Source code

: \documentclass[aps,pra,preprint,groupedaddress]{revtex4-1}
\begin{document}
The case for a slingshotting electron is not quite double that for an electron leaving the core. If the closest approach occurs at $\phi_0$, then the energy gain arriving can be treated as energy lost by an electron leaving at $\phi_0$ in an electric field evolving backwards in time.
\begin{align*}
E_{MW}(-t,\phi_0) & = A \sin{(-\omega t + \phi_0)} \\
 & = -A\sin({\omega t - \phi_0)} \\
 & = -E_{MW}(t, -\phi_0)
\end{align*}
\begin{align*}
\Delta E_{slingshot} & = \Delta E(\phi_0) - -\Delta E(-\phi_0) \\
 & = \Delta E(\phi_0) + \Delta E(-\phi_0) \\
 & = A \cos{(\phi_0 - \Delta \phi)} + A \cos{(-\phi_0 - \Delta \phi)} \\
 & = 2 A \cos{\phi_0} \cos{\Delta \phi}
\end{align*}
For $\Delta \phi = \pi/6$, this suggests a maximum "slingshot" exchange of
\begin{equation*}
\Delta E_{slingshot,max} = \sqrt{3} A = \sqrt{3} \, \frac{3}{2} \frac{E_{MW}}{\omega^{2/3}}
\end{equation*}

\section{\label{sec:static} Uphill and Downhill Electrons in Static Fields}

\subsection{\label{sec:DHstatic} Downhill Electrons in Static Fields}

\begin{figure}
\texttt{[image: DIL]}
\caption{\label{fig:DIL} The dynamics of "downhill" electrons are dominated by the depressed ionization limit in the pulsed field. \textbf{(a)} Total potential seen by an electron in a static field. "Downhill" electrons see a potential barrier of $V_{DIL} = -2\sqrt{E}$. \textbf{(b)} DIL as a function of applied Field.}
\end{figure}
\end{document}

==================================================

> **Task description**
Go through the material above, find each line with the string "Delta", and copy it.

> **Solution to the problem**
\Delta E_{slingshot} & = \Delta E(\phi_0) - -\Delta E(-\phi_0) \\
 & = \Delta E(\phi_0) + \Delta E(-\phi_0) \\
 & = A \cos{(\phi_0 - \Delta \phi)} + A \cos{(-\phi_0 - \Delta \phi)} \\
 & = 2 A \cos{\phi_0} \cos{\Delta \phi}
For $\Delta \phi = \pi/6$, this suggests a maximum "slingshot" exchange of
\Delta E_{slingshot,max} = \sqrt{3} A = \sqrt{3} \, \frac{3}{2} \frac{E_{MW}}{\omega^{2/3}}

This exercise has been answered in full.